Try it
Filter these entries down to lines holding "mbox".

Input for this task
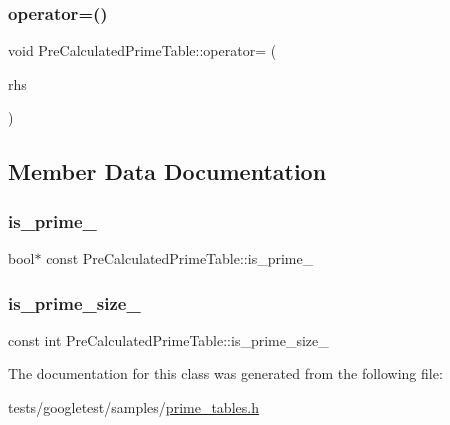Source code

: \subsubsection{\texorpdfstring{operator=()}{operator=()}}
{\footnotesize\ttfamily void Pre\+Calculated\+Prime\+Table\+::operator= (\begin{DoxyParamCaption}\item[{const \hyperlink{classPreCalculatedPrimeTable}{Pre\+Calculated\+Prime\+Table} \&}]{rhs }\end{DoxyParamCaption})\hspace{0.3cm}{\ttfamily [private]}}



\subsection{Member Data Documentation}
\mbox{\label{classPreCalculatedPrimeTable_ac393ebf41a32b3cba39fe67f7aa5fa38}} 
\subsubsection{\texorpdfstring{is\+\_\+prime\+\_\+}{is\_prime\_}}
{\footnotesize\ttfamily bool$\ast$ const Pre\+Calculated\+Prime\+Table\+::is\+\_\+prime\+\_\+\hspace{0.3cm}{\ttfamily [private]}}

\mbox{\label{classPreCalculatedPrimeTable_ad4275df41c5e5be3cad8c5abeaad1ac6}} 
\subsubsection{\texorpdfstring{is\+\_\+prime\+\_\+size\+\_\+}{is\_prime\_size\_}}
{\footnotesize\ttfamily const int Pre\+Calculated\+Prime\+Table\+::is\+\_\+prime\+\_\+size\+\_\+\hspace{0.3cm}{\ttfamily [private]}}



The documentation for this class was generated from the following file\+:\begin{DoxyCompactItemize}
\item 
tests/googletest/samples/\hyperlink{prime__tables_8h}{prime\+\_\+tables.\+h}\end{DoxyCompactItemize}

---

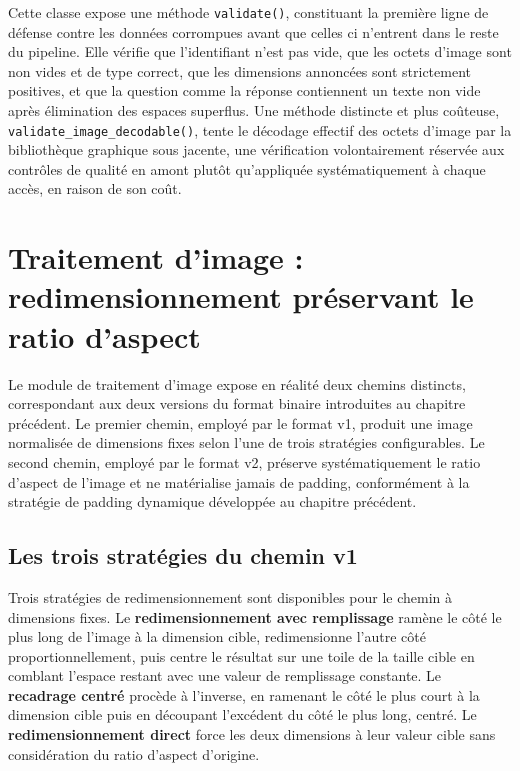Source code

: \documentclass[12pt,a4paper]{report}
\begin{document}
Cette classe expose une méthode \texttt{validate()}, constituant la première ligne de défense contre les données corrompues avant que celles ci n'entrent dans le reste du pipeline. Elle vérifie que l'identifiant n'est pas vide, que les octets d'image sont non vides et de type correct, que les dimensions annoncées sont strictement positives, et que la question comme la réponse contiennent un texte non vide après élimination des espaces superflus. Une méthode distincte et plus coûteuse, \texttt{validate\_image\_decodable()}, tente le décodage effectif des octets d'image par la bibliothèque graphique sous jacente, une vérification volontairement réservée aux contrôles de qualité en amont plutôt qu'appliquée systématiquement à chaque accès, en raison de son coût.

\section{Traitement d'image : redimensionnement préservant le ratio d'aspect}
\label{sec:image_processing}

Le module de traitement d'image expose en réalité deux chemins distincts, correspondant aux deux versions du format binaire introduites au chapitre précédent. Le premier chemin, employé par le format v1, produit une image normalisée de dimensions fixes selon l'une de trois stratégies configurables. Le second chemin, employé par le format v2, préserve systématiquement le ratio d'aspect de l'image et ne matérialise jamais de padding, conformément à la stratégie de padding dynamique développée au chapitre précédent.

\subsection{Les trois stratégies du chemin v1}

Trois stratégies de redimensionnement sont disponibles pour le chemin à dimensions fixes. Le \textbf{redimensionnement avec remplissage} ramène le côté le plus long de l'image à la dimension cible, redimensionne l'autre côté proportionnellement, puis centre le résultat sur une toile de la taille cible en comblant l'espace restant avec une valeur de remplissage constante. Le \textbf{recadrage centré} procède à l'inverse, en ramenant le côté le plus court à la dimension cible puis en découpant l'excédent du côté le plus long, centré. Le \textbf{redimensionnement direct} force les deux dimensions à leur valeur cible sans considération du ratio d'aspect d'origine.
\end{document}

---

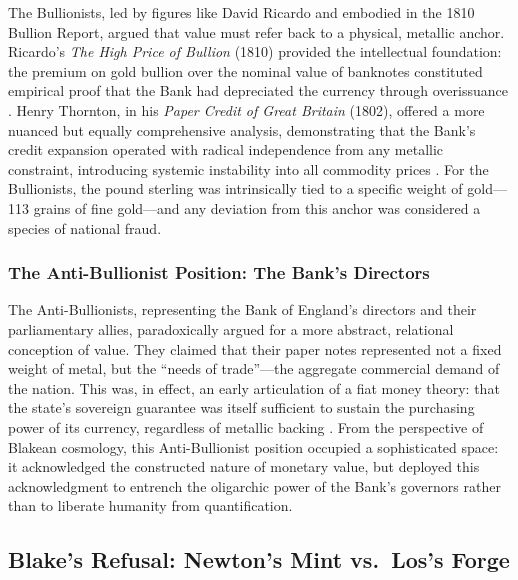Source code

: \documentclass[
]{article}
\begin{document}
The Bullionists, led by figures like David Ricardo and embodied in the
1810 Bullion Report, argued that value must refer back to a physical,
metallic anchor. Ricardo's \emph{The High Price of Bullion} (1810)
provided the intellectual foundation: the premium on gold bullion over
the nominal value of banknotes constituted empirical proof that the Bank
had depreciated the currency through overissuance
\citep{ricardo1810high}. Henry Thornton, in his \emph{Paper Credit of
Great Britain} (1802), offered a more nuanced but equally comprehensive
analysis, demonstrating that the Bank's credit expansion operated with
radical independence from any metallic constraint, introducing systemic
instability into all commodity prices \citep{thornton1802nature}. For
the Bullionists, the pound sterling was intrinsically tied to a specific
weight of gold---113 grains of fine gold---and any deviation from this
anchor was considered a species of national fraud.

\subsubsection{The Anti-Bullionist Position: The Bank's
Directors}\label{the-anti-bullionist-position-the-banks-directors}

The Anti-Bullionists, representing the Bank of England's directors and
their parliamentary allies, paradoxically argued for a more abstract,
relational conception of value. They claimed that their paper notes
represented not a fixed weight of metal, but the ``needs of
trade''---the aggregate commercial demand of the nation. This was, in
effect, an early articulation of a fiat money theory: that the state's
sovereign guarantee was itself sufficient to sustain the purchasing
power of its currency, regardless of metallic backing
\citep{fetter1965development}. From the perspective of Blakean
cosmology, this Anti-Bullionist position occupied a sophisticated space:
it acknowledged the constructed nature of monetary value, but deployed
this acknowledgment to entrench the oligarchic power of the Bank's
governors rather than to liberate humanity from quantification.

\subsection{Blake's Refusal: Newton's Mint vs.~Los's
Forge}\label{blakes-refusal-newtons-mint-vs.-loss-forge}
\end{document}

Exercise output
\mbox{\label{classPreCalculatedPrimeTable_ac393ebf41a32b3cba39fe67f7aa5fa38}} 
\mbox{\label{classPreCalculatedPrimeTable_ad4275df41c5e5be3cad8c5abeaad1ac6}} 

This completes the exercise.